One of the best-known funerary objects recovered in ancient Egyptian burials are shabtis. Shabtis are funerary figurines which have often been described as mass-produced objects due to the large number of such objects routinely found in Egyptian tombs. The term mass-production, however, is incongruent with a number of known shabti sets which demonstrate significant morphological variability between each object within the set. Furthermore, limited work has been done to evaluate the standardisation of shabti composition, which represents another dimension where manufacturing variability can exist. In this project, we analyse the morphology and elemental composition of three sets of seven shabtis to assess the level of object standardisation within these three sets. Using 3D scanning and X-ray Fluorescence Spectrometry, we conclude that these three shabti sets were made with different degrees of morphological and compositional standardisation, which is indicative of different styles of manufacturing, such as batch-processing. Our results suggest that while there is evidence of aspects of mass-production manufacturing, the general use of the term to describe all shabti manufacturing is an oversimplification of what was likely a more nuanced process that also involved batch-processing.

This paper was later published as: Whitford, MF, Wyatt-Spratt, S, Gore, DB, Johnsson, MT, Power, RK, Rampe, M, Richards, C and Withford, MJ. 2020 Assessing the standardisation of Egyptian shabti manufacture via morphology and elemental analyses. Journal of Archaeological Science: Reports 33: 102541. DOI: https://doi.org/10.1016/j.jasrep.2020.102541.

Rita Zhang

@ritamame

University of Melbourne

(Re)Constructions and Receptions: Critical Engagement with Video Games Set in Antiquity.

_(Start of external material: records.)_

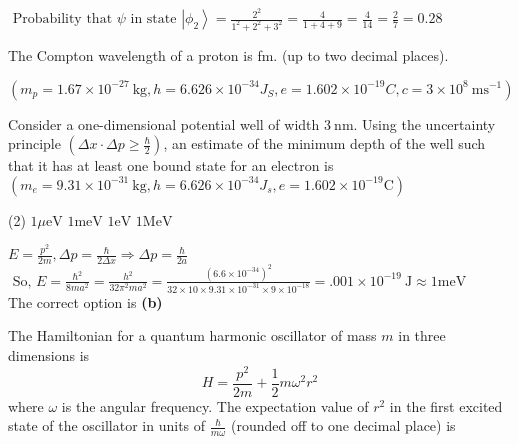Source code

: \begin{enumerate}
\begin{minipage}{\textwidth}
	\end{minipage}
	\begin{answer}
		$\text { Probability that } \psi \text { in state }\left|\phi_{2}\right\rangle=\frac{2^{2}}{1^{2}+2^{2}+3^{2}}=\frac{4}{1+4+9}=\frac{4}{14}=\frac{2}{7}=0.28$
	\end{answer}
	\begin{minipage}{\textwidth}
		\item The Compton wavelength of a proton is fm. (up to two decimal places).
	\end{minipage}
	\begin{answer}
		$\left(m_{p}=1.67 \times 10^{-27} \mathrm{~kg}, h=6.626 \times 10^{-34} J_{S}, e=1.602 \times 10^{-19} C, c=3 \times 10^{8} \mathrm{~ms}^{-1}\right)$
	\end{answer}
	\begin{minipage}{\textwidth}
		\item Consider a one-dimensional potential well of width $3 \mathrm{~nm}$. Using the uncertainty principle $\left(\Delta x \cdot \Delta p \geq \frac{\hbar}{2}\right)$, an estimate of the minimum depth of the well such that it has at least one bound state for an electron is $\left(m_{e}=9.31 \times 10^{-31} \mathrm{~kg}, h=6.626 \times 10^{-34} J_{s}, e=1.602 \times 10^{-19} \mathrm{C}\right)$
	\end{minipage}
	\begin{tasks}(2)
		\task[\textbf{A.}] $1 \mu \mathrm{eV}$
		\task[\textbf{B.}]$1 \mathrm{meV}$
		\task[\textbf{C.}]$1 \mathrm{eV}$
		\task[\textbf{D.}]$1 \mathrm{MeV}$
	\end{tasks}
	\begin{answer}
		$E=\frac{p^{2}}{2 m}, \Delta p=\frac{\hbar}{2 \Delta x} \Rightarrow \Delta p=\frac{\hbar}{2 a}$\\
		$\text { So, } E=\frac{\hbar^{2}}{8 m a^{2}}=\frac{h^{2}}{32 \pi^{2} m a^{2}}=\frac{\left(6.6 \times 10^{-34}\right)^{2}}{32 \times 10 \times 9.31 \times 10^{-31} \times 9 \times 10^{-18}}=.001 \times 10^{-19} \mathrm{~J} \approx 1 \mathrm{meV}$\\
		The correct option is \textbf{(b)}
	\end{answer}
	\begin{minipage}{\textwidth}
		\item The Hamiltonian for a quantum harmonic oscillator of mass $m$ in three dimensions is
		$$
		H=\frac{p^{2}}{2 m}+\frac{1}{2} m \omega^{2} r^{2}
		$$
		where $\omega$ is the angular frequency. The expectation value of $r^{2}$ in the first excited state of the oscillator in units of $\frac{\hbar}{m \omega}$ (rounded off to one decimal place) is

\end{minipage}
\end{enumerate}
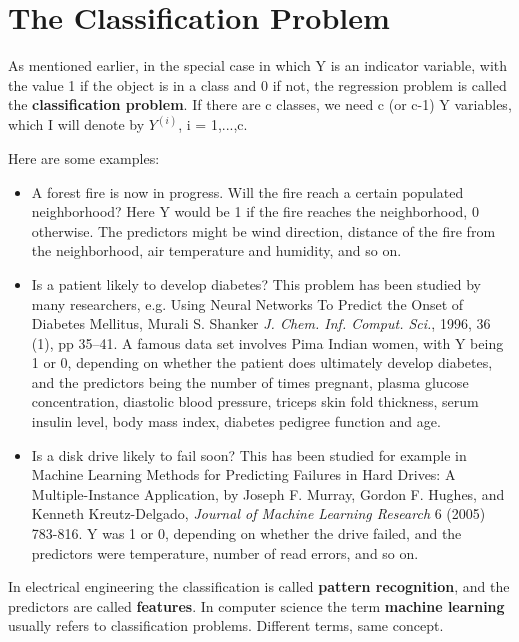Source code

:\section{The Classification Problem}
\label{class}

As mentioned earlier, in the special case in which Y is an indicator
variable, with the value 1 if the object is in a class and 0 if not, the
regression problem is called the {\bf classification problem}.  
If there are c classes, we need c (or c-1) Y variables, which I will 
denote by $Y^{(i)}$, i = 1,...,c.

Here are some examples:

\begin{itemize}

\item A forest fire is now in progress.  Will the fire reach a certain
populated neighborhood?  Here Y would be 1 if the fire reaches the
neighborhood, 0 otherwise.  The predictors might be wind direction,
distance of the fire from the neighborhood, air temperature and
humidity, and so on.

\item Is a patient likely to develop diabetes?  This problem has been
studied by many researchers, e.g.  Using Neural Networks To Predict the
Onset of Diabetes Mellitus, Murali S. Shanker {\it J. Chem. Inf. Comput.
Sci.}, 1996, 36 (1), pp 35–41.  A famous data set involves Pima Indian
women, with Y being 1 or 0, depending on whether the patient does
ultimately develop diabetes, and the predictors being the number of
times pregnant, plasma glucose concentration, diastolic blood pressure,
triceps skin fold thickness, serum insulin level, body mass index,
diabetes pedigree function and age. 

\item Is a disk drive likely to fail soon?  This has been studied for
example in Machine Learning Methods for Predicting Failures in Hard
Drives: A Multiple-Instance Application, by Joseph F. Murray, Gordon F.
Hughes, and Kenneth Kreutz-Delgado, {\it Journal of Machine Learning
Research} 6 (2005) 783-816.  Y was 1 or 0, depending on whether the
drive failed, and the predictors were temperature, number of read
errors, and so on.

\end{itemize}

In electrical engineering the classification is called {\bf pattern
recognition}, and the predictors are called {\bf features}.  In computer
science the term {\bf machine learning} usually refers to classification
problems.  Different terms, same concept.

In the last few decades, video games have become an increasingly mainstream mode of engagement with the ancient past. This has led to a shift in the (re)construction and reception of ancient worlds in the popular imagination. Using Ubisoft’s 2018 release ‘Assassin’s Creed: Odyssey’ as a case study, this paper identifies two aspects of video games that influence players’ tendency to critique historical representations – graphics and gameplay. The immersive nature of the photorealistic game graphics, and the illusion of choice provided by the role-play and open-world game mechanics, inadvertently suppress a player’s ability to remain critical towards the game’s highly immersive and convincing reconstructions. By elucidating the power relations between game designer, medium, and player, this paper demonstrates the significance of “playing critically”, particularly for popular or mainstream video game representations of antiquity. It highlights both the value of video games as an interactive medium through which audience members may engage closely with no-longer-accessible ancient sites and lives, as well as the importance of active and critical engagement with their content.